William Brown, dit « Brown la Bible », et sa femme, Antonia.

« Plusieurs mois après, un soir, tard, j’ai reçu un appel téléphonique inattendu, raconte Alfred.

« “C’est toi qui as écrit à la Société Tour de Garde pour qu’elle envoie des proclamateurs ? a demandé une voix au bout du fil.

 « — Oui, ai-je répondu.

« — Eh bien, voilà, je suis là”, a tonitrué la voix.

« Cette voix, c’était celle de William Brown. Avec sa femme Antonia et leur petite fille, il était arrivé dans la journée et était descendu à l’hôtel Gainford.

« Le lendemain matin, Leonard et moi tenions notre étude biblique hebdomadaire, quand une silhouette massive est apparue dans l’embrasure de la porte : c’était William Brown. Il était si zélé pour la vérité qu’il voulait donner un discours public dès le lendemain. Sans perdre un instant, nous avons réservé la plus grande salle de Freetown, le Wilberforce Memorial Hall, et avons programmé le premier de quatre discours publics pour le jeudi soir suivant.

« Notre petit groupe s’est mobilisé afin d’annoncer ce discours et les autres au moyen de la presse, de feuilles  d’invitation et du bouche à oreille. Nous nous demandions comment les Freetoniens allaient réagir. Mais il n’y avait pas de quoi s’inquiéter : environ 500 personnes, dont beaucoup d’ecclésiastiques locaux, ont rempli la salle. Nous étions enchantés ! »
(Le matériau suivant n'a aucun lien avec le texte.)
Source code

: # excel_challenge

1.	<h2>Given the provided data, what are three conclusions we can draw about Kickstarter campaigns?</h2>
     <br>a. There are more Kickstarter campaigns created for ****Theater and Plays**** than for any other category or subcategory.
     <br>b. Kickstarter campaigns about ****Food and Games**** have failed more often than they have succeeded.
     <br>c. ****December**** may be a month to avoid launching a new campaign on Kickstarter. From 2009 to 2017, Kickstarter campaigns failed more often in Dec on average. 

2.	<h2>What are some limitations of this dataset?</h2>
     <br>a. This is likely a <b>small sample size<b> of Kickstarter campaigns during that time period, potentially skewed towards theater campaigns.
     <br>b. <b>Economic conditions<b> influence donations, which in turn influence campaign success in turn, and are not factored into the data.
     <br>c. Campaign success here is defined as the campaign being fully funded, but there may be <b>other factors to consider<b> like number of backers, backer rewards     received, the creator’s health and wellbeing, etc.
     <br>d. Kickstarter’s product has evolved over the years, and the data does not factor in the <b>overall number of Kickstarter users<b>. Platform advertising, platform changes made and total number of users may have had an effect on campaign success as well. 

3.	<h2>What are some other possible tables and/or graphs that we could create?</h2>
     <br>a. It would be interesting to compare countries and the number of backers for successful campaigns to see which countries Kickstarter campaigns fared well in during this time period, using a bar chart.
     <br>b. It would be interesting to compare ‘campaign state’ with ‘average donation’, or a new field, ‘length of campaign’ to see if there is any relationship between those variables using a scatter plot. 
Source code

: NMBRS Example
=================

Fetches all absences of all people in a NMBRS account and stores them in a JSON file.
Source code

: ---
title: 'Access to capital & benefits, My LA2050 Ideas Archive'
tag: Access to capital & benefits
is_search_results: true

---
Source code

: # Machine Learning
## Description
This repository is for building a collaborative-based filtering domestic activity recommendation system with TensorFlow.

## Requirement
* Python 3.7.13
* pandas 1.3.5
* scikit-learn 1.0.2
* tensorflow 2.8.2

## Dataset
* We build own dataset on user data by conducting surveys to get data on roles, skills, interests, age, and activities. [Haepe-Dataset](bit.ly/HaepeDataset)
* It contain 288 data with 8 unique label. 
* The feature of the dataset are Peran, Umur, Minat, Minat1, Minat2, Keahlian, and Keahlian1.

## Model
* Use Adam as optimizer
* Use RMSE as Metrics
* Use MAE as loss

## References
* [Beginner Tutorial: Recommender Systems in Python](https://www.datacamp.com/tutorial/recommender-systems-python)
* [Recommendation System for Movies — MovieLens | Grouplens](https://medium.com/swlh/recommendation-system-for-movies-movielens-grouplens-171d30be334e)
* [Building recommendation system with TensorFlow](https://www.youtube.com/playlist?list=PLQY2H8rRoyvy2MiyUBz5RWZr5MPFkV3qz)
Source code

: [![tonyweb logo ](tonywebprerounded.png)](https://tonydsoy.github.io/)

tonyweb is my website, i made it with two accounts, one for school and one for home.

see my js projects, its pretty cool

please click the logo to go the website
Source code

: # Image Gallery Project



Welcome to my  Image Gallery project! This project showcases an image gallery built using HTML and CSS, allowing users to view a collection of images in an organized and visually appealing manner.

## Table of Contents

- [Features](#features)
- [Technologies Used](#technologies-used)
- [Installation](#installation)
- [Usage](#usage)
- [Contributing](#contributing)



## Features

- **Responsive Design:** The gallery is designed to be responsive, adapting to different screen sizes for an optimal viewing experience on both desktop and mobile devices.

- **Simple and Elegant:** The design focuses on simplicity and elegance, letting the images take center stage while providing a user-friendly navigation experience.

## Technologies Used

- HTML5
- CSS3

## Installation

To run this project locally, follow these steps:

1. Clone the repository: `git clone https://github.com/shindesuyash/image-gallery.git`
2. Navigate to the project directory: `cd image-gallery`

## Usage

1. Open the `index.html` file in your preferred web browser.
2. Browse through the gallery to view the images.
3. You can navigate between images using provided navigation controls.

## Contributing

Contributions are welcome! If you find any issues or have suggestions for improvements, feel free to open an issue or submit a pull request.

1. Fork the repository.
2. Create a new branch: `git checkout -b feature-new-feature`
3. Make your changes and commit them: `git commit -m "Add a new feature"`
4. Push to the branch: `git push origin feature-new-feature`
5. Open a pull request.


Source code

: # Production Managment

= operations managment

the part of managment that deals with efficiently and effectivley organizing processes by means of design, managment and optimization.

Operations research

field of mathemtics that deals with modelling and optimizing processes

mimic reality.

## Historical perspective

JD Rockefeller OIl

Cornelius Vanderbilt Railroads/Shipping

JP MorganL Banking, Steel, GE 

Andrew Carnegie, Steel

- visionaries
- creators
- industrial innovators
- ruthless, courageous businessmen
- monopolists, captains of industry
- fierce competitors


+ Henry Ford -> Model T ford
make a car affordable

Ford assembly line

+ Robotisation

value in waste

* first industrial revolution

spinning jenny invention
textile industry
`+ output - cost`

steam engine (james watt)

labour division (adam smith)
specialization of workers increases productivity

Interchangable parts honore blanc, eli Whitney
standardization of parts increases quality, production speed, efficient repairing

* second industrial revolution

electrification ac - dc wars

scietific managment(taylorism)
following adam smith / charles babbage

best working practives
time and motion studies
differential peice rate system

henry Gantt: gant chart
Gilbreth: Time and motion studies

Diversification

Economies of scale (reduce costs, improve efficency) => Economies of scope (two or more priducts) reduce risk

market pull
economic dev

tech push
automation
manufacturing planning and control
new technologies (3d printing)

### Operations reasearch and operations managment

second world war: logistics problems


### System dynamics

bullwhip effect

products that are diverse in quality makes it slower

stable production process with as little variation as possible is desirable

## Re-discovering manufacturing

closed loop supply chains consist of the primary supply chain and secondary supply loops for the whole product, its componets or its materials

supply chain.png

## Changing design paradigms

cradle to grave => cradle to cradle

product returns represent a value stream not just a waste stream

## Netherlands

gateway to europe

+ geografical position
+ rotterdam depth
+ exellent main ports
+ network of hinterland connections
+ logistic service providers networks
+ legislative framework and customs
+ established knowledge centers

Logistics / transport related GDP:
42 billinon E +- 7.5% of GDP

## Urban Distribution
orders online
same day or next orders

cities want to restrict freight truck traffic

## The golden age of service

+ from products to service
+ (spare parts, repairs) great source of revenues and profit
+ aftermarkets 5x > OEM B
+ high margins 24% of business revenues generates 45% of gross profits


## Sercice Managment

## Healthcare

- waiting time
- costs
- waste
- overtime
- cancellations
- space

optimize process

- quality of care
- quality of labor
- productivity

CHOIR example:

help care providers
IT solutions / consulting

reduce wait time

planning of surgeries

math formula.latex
Pendant ce discours, qui a duré une heure, frère Brown a abondamment cité la Bible, affichant les versets sur un écran à l’aide d’une lanterne magique. Il ponctuait régulièrement ses propos de : « Ce n’est pas Brown qui le dit, c’est la Bible. » Les assistants, ébahis, applaudissaient après chaque démonstration. Ce n’était pas la force de son éloquence qui les impressionnait, mais la puissance de ses arguments bibliques. D’ailleurs, un jeune séminariste s’est exclamé : « Il connaît sa Bible, monsieur Brown ! »

1930

Les discours de frère Brown enflammaient la ville. Les gens affluaient pour les écouter. Le dimanche d’après, le discours « Voyage en enfer, aller et retour. Qui s’y trouve ? » a fait salle comble. Les vérités puissantes que frère Brown a présentées ce soir-là ont incité même des fidèles en vue à se retirer de leur Église.

Le quatrième et dernier discours, « Des millions de personnes actuellement vivantes ne mourront jamais », a attiré encore plus de monde. « Les Églises ont dû annuler leurs offices du soir parce que tous leurs membres assistaient au discours de frère Brown », raconte un Freetonien.

Du fait que frère Brown se servait toujours de la Bible, la désignant comme l’autorité suprême, les gens l’ont surnommé « Brown la Bible ». Ce surnom lui est resté et est devenu célèbre dans toute l’Afrique de l’Ouest. William Brown l’a porté fièrement jusqu’à la fin de sa vie terrestre.